Kind of a Frankenstein

Brock has a scruffy beard and a disinclination to remove his baseball hat (its slogan: MAKE CORNBREAD, NOT WAR). The Virginia native looks more blue collar than white tablecloth; when I went with him to eat oysters at a seafood joint on a marshy stretch outside Charleston, he was greeted warmly by the owner, who mistook him for the guy who did his floors.

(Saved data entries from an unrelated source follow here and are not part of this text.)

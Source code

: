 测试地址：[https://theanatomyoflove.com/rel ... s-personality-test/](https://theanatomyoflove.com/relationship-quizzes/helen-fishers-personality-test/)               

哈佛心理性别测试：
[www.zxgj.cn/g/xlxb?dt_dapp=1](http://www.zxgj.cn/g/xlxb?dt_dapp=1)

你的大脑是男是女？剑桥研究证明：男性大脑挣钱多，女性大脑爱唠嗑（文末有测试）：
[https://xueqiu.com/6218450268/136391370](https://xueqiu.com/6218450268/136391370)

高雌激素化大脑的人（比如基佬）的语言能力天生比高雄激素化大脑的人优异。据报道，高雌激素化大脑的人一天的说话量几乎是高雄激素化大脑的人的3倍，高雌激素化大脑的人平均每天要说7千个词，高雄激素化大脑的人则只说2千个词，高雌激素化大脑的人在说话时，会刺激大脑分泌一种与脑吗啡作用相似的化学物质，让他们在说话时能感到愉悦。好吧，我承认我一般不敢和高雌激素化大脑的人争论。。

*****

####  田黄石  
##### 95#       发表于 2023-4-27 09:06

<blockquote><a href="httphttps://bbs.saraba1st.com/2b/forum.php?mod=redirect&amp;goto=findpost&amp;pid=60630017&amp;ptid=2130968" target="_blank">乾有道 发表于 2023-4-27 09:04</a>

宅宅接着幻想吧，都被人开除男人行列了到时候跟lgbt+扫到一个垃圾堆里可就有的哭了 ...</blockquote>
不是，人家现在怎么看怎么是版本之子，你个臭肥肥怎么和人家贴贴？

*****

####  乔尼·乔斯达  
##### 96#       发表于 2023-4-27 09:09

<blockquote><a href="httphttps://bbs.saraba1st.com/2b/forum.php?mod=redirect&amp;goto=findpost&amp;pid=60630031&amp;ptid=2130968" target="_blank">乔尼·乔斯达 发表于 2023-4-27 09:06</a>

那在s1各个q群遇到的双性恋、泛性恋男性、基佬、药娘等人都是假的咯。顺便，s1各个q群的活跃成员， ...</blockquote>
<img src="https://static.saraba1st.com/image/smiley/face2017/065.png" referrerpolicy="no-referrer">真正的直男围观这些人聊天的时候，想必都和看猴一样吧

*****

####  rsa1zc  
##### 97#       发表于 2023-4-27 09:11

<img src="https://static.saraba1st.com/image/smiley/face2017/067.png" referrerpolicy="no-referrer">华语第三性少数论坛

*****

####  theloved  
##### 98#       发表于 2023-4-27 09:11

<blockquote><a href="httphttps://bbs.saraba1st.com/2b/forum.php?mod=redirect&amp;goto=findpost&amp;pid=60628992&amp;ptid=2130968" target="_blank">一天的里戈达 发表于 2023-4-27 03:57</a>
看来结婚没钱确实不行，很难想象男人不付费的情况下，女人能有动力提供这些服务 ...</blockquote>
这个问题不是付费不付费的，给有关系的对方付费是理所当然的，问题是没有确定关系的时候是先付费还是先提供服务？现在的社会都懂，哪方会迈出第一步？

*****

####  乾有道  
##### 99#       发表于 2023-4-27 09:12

He may have received his culinary degree from Johnson and Wales University, but Brock studied fried chicken by watching the way his mother and all the great Southern cooks make it: by smell and by sound, by focusing on how gently the bubbles come to the surface and how the fat smells once it's been strained. He brines his chicken in sweet tea, which makes it juicy, and dips it in buttermilk, flour and cornmeal before he fries it in a mixture of lard, country-ham fat, chicken fat and ground-up bacon fat. Brock is constantly fussing with what he calls his hillbilly chicken, checking under the lid, turning the pieces over at just the right moment. At the very end, he throws a big chunk of butter into the sizzling lard to give extra flavor and color to the crust. Finally, he takes the chicken out to cool on paper bags as his sous-chef, Arienne Casebier, pours out most of the fat and makes a pan gravy with the burned bits and some flour and milk. "Goddamn! This makes me so f---ing happy," Brock shouts. "You can't get fried chicken like that anywhere."